### Available data ###

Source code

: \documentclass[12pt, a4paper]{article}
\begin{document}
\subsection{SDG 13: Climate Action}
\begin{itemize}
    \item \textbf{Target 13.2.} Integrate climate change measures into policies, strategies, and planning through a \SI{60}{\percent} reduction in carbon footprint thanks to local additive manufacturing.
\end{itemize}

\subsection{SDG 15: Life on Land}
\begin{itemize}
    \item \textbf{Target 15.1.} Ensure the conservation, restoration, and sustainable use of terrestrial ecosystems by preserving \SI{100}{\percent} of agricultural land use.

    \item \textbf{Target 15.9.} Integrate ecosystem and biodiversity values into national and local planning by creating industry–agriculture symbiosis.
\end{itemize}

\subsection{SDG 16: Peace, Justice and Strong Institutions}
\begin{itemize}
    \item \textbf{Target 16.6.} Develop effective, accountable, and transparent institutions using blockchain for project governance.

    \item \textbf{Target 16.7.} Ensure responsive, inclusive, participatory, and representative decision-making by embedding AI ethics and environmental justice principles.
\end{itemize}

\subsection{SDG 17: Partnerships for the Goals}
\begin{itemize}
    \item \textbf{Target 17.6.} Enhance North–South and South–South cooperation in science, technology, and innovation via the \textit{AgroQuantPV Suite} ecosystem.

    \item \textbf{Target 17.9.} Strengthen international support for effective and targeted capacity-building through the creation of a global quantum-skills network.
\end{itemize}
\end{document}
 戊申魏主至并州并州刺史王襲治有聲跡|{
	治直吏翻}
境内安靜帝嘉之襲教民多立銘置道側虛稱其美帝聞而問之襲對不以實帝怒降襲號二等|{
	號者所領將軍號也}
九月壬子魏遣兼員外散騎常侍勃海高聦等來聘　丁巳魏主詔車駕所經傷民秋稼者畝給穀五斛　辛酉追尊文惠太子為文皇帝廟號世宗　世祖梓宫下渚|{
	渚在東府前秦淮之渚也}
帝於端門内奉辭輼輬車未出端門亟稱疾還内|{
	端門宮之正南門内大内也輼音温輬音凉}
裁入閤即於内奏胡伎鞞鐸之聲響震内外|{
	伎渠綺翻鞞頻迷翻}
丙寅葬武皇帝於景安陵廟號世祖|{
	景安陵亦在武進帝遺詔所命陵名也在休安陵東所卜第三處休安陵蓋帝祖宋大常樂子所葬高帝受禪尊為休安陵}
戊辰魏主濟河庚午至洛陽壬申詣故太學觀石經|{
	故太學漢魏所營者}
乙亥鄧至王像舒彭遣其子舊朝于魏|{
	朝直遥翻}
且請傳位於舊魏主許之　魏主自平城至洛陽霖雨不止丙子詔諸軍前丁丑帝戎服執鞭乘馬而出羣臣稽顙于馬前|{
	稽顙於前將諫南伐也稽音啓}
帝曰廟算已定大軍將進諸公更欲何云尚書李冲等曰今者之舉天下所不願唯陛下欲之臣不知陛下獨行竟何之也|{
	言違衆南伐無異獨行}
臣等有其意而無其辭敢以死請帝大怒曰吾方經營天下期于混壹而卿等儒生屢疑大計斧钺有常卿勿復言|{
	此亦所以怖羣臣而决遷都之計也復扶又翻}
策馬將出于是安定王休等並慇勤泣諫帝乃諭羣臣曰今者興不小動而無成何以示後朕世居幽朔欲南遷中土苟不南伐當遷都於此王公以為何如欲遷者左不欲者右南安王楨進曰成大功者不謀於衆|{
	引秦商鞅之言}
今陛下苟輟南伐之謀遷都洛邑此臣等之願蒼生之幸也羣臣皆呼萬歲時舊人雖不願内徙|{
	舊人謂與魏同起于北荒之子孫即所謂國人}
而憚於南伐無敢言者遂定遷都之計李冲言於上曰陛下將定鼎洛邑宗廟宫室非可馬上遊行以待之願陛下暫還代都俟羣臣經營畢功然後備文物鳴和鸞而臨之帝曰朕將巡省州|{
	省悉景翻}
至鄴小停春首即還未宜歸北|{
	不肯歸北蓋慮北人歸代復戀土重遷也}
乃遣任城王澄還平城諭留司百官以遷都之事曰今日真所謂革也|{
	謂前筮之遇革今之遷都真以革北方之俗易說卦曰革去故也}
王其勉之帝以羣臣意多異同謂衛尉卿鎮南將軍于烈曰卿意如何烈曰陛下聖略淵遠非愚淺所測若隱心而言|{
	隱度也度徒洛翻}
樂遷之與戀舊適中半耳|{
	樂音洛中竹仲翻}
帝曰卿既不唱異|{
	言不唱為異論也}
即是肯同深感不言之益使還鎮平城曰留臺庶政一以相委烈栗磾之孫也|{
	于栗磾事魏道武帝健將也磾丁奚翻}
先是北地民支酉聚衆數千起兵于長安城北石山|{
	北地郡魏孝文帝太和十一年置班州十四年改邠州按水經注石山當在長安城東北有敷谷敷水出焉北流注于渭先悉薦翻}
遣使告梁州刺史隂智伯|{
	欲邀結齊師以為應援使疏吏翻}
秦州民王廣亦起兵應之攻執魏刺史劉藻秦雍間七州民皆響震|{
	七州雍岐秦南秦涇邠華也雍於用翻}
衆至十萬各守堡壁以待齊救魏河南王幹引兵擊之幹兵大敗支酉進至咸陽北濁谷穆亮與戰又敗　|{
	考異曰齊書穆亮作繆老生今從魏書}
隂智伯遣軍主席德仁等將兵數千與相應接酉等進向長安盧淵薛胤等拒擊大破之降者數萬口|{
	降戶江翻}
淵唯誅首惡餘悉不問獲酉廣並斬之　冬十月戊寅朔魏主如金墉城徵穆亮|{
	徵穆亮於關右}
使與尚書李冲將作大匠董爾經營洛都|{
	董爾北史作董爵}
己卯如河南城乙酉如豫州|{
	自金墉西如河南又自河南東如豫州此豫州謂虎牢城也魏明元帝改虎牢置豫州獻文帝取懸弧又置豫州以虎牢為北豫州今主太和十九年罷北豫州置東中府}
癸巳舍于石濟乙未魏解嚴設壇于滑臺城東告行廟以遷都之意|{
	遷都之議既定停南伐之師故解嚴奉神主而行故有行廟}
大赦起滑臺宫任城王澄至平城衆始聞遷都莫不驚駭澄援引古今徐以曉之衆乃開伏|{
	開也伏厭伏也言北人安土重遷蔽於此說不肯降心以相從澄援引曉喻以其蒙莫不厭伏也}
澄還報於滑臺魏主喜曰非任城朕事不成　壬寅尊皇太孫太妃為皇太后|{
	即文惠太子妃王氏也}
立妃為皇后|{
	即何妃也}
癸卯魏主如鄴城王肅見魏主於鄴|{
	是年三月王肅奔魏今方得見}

###

* Exercise brief
Read the entries and select each line where the word "into" is found.

* Written solution
    \item \textbf{Target 13.2.} Integrate climate change measures into policies, strategies, and planning through a \SI{60}{\percent} reduction in carbon footprint thanks to local additive manufacturing.
    \item \textbf{Target 15.9.} Integrate ecosystem and biodiversity values into national and local planning by creating industry–agriculture symbiosis.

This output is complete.